Prix en recul dans l'industrie de la réassurance. Les renouvellements de contrats au 1er janvier se sont traduits par des baisses de tarifs dans la plupart des branches, selon le cabinet Guy Carpenter. Le recul atteint notamment 6% aux Etats-Unis et de 0 à 5% en Europe pour les catastrophes naturelles. Au 1er janvier 2009, la hausse de tarif s'était élevée à 8% en moyenne.
«Une combinaison de facteurs, dont le rally des marchés financiers, des pertes pour catastrophes naturelles relativement basses, et les effets persistants de la récession sur la demande, ont conduit à un excès de capacité et à un surcroît de concurrence pour les renouvellements de janvier de cette année», explique Chris Klein, patron de la recherche chez Guy Carpenter.
Ces chiffres recouvrent cependant des réalités très diverses, comme de coutume. En France, en particulier, la tendance à la baisse ne s'est pas vérifiée. Le passage de la tempête Klaus sur l'Hexagone en janvier 2009, la plus forte depuis Martin en 1999, a provoqué 3,5 milliards de dollars de dommages assurés. Résultat, certains programmes de réassurance ont connu des hausses de tarifs de 10% dans le pays. Moins qu'en Autriche, cependant, où les augmentations ont pu atteindre 20% à 30% après une quatrième année consécutive de tempêtes de grêle.

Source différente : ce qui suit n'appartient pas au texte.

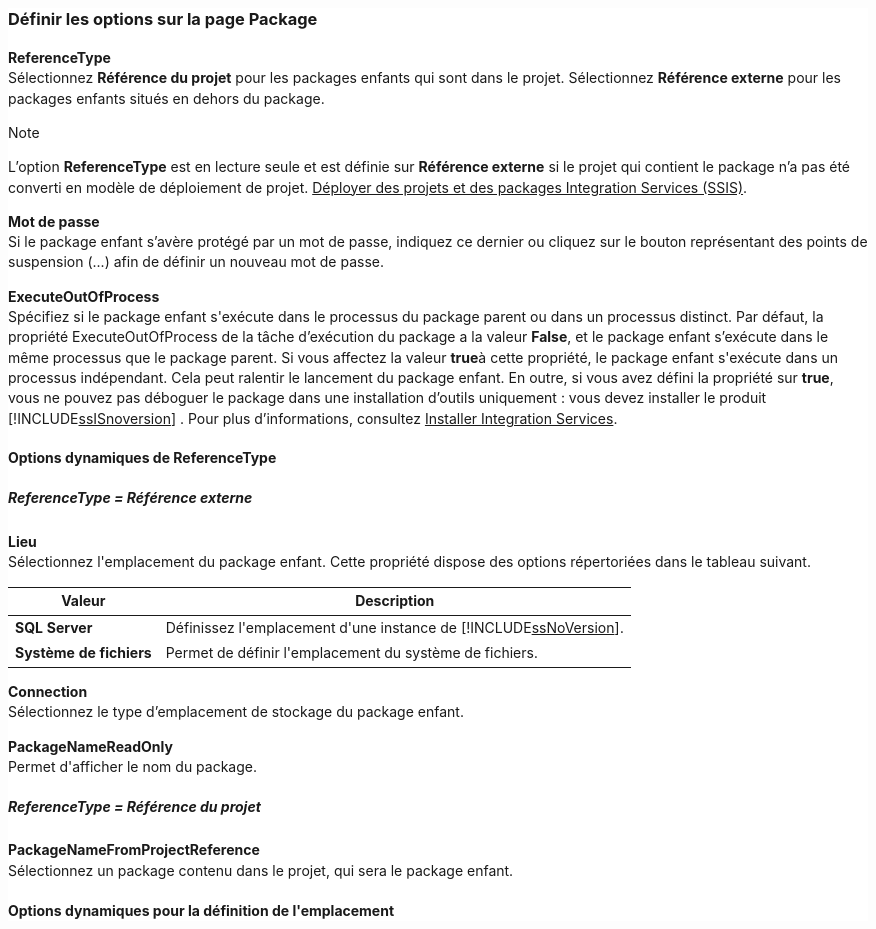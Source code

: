 ###  <a name="package"></a> Définir les options sur la page Package  
 **ReferenceType**  
 Sélectionnez **Référence du projet** pour les packages enfants qui sont dans le projet. Sélectionnez **Référence externe** pour les packages enfants situés en dehors du package.  
  
> [!NOTE]  
>  L’option **ReferenceType** est en lecture seule et est définie sur **Référence externe** si le projet qui contient le package n’a pas été converti en modèle de déploiement de projet. [Déployer des projets et des packages Integration Services (SSIS)](../../integration-services/packages/deploy-integration-services-ssis-projects-and-packages.md).  
  
 **Mot de passe**  
 Si le package enfant s’avère protégé par un mot de passe, indiquez ce dernier ou cliquez sur le bouton représentant des points de suspension (...) afin de définir un nouveau mot de passe.  
  
 **ExecuteOutOfProcess**  
 Spécifiez si le package enfant s'exécute dans le processus du package parent ou dans un processus distinct. Par défaut, la propriété ExecuteOutOfProcess de la tâche d’exécution du package a la valeur **False**, et le package enfant s’exécute dans le même processus que le package parent. Si vous affectez la valeur **true**à cette propriété, le package enfant s'exécute dans un processus indépendant. Cela peut ralentir le lancement du package enfant. En outre, si vous avez défini la propriété sur **true**, vous ne pouvez pas déboguer le package dans une installation d’outils uniquement : vous devez installer le produit [!INCLUDE[ssISnoversion](../../includes/ssisnoversion-md.md)] . Pour plus d’informations, consultez [Installer Integration Services](../../integration-services/install-windows/install-integration-services.md).  
  
#### <a name="referencetype-dynamic-options"></a>Options dynamiques de ReferenceType  
  
##### <a name="referencetype--external-reference"></a>ReferenceType = Référence externe  
 **Lieu**  
 Sélectionnez l'emplacement du package enfant. Cette propriété dispose des options répertoriées dans le tableau suivant.  
  
|Valeur|Description|  
|-----------|-----------------|  
|**SQL Server**|Définissez l'emplacement d'une instance de [!INCLUDE[ssNoVersion](../../includes/ssnoversion-md.md)].|  
|**Système de fichiers**|Permet de définir l'emplacement du système de fichiers.|  
  
 **Connection**  
 Sélectionnez le type d’emplacement de stockage du package enfant.  
  
 **PackageNameReadOnly**  
 Permet d'afficher le nom du package.  
  
##### <a name="referencetype--project-reference"></a>ReferenceType = Référence du projet  
 **PackageNameFromProjectReference**  
 Sélectionnez un package contenu dans le projet, qui sera le package enfant.  
  
#### <a name="location-dynamic-options"></a>Options dynamiques pour la définition de l'emplacement  
  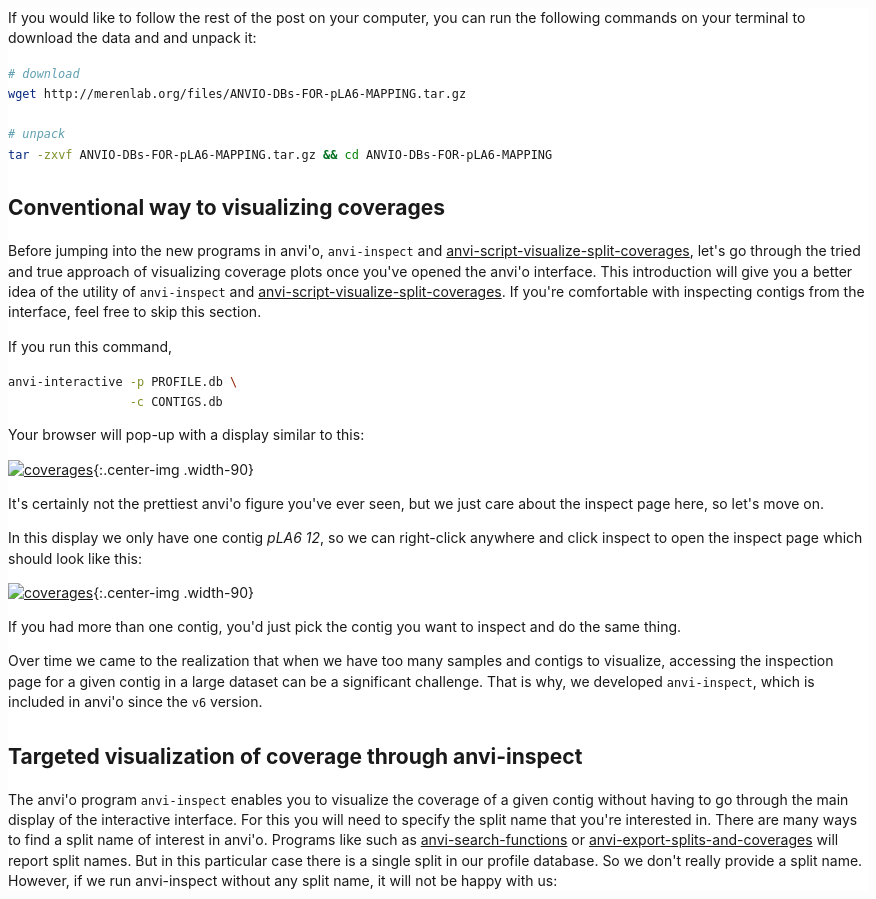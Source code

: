 
If you would like to follow the rest of the post on your computer, you can run the following commands on your terminal to download the data and and unpack it:

```bash
# download
wget http://merenlab.org/files/ANVIO-DBs-FOR-pLA6-MAPPING.tar.gz

# unpack
tar -zxvf ANVIO-DBs-FOR-pLA6-MAPPING.tar.gz && cd ANVIO-DBs-FOR-pLA6-MAPPING
```


## Conventional way to visualizing coverages

Before jumping into the new programs in anvi'o, `anvi-inspect` and [anvi-script-visualize-split-coverages](/vignette/#anvi-script-visualize-split-coverages), let's go through the tried and true approach of visualizing coverage plots once you've opened the anvi'o interface. This introduction will give you a better idea of the utility of `anvi-inspect` and [anvi-script-visualize-split-coverages](/vignette/#anvi-script-visualize-split-coverages). If you're comfortable with inspecting contigs from the interface, feel free to skip this section.

If you run this command,

```bash
anvi-interactive -p PROFILE.db \
                 -c CONTIGS.db
```

Your browser will pop-up with a display similar to this:

[![coverages]({{images}}/blog_interactive_interface.png)]({{images}}/blog_interactive_interface.png){:.center-img .width-90}

It's certainly not the prettiest anvi'o figure you've ever seen, but we just care about the inspect page here, so let's move on.

In this display we only have one contig *pLA6 12*, so we can right-click anywhere and click inspect to open the inspect page which should look like this:

[![coverages]({{images}}/ScreenShot_inspect_pLA6_12.png)]({{images}}/ScreenShot_inspect_pLA6_12.png){:.center-img .width-90}

If you had more than one contig, you'd just pick the contig you want to inspect and do the same thing.

Over time we came to the realization that when we have too many samples and contigs to visualize, accessing the inspection page for a given contig in a large dataset can be a significant challenge. That is why, we developed `anvi-inspect`, which is included in anvi'o since the `v6` version.

## Targeted visualization of coverage through anvi-inspect

The anvi'o program `anvi-inspect` enables you to visualize the coverage of a given contig without having to go through the main display of the interactive interface. For this you will need to specify the split name that you're interested in. There are many ways to find a split name of interest in anvi'o. Programs like such as [anvi-search-functions](/vignette/#anvi-search-functions) or [anvi-export-splits-and-coverages](/vignette/#anvi-export-splits-and-coverages) will report split names. But in this particular case there is a single split in our profile database. So we don't really provide a split name. However, if we run anvi-inspect without any split name, it will not be happy with us:
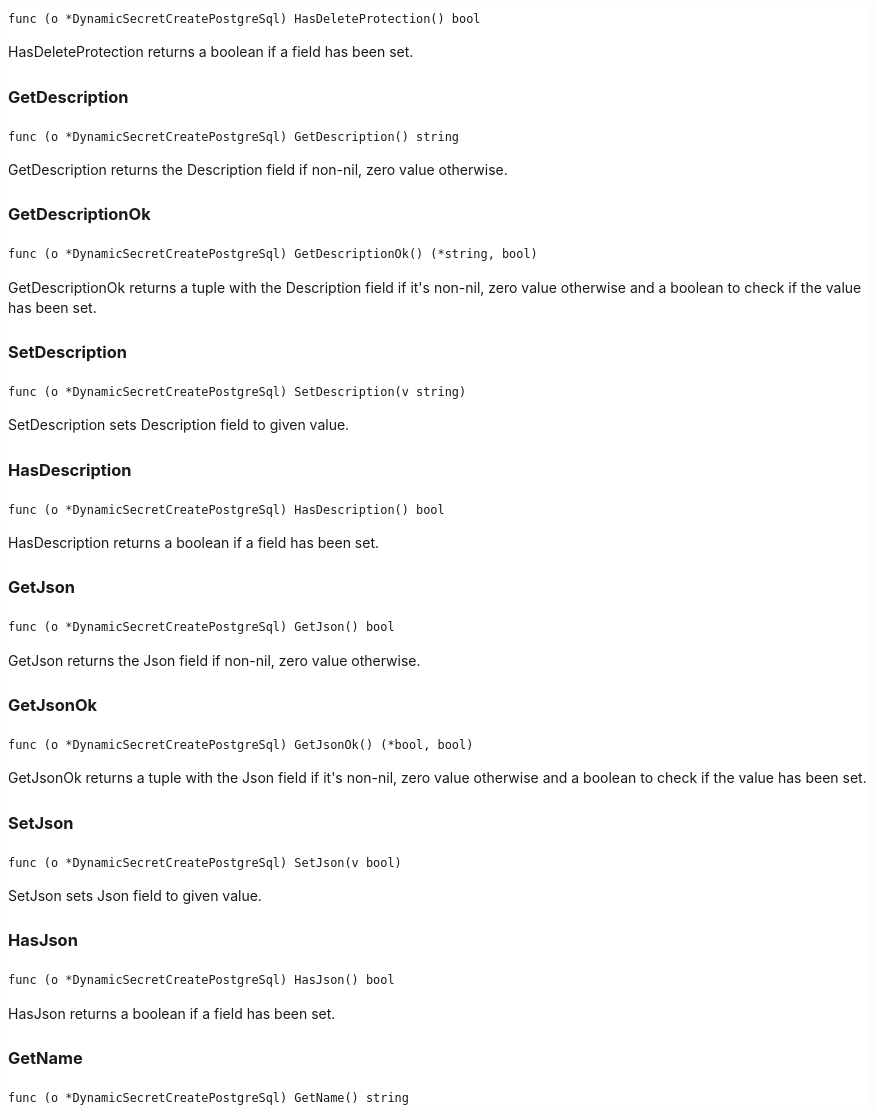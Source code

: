 `func (o *DynamicSecretCreatePostgreSql) HasDeleteProtection() bool`

HasDeleteProtection returns a boolean if a field has been set.

### GetDescription

`func (o *DynamicSecretCreatePostgreSql) GetDescription() string`

GetDescription returns the Description field if non-nil, zero value otherwise.

### GetDescriptionOk

`func (o *DynamicSecretCreatePostgreSql) GetDescriptionOk() (*string, bool)`

GetDescriptionOk returns a tuple with the Description field if it's non-nil, zero value otherwise
and a boolean to check if the value has been set.

### SetDescription

`func (o *DynamicSecretCreatePostgreSql) SetDescription(v string)`

SetDescription sets Description field to given value.

### HasDescription

`func (o *DynamicSecretCreatePostgreSql) HasDescription() bool`

HasDescription returns a boolean if a field has been set.

### GetJson

`func (o *DynamicSecretCreatePostgreSql) GetJson() bool`

GetJson returns the Json field if non-nil, zero value otherwise.

### GetJsonOk

`func (o *DynamicSecretCreatePostgreSql) GetJsonOk() (*bool, bool)`

GetJsonOk returns a tuple with the Json field if it's non-nil, zero value otherwise
and a boolean to check if the value has been set.

### SetJson

`func (o *DynamicSecretCreatePostgreSql) SetJson(v bool)`

SetJson sets Json field to given value.

### HasJson

`func (o *DynamicSecretCreatePostgreSql) HasJson() bool`

HasJson returns a boolean if a field has been set.

### GetName

`func (o *DynamicSecretCreatePostgreSql) GetName() string`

Les tarifs de réassurance automobile en Europe ont aussi suivi une évolution opposée à la modération constatée outre-Atlantique, avec une hausse de 0 à 10% selon les tranches des programmes. Le coût des dommages assurés, dû à l'inflation des dommages pour les accidents corporels, reste un motif d'inquiétude, mais il est contrebalancé par la concurrence féroce que se livrent les réassureurs, notamment en Allemagne, et par les excès de capacités qui en résultent. Guy Carpenter a aussi noté un assouplissement des conditions de souscription sur le marché des risques commerciaux et industriels en Europe.
Au total, note le courtier, «c'est un marché de la réassurance régénéré qui entre dans 2010, avec une large capacité» de souscription. Pour Chris Klein, les réassureurs auront alors deux options: réinvestir leur capital en rachetant des concurrents, ou bien accroître les dividendes ou les rachats d'actions, comme l'a annoncé Munich Re en octobre dernier.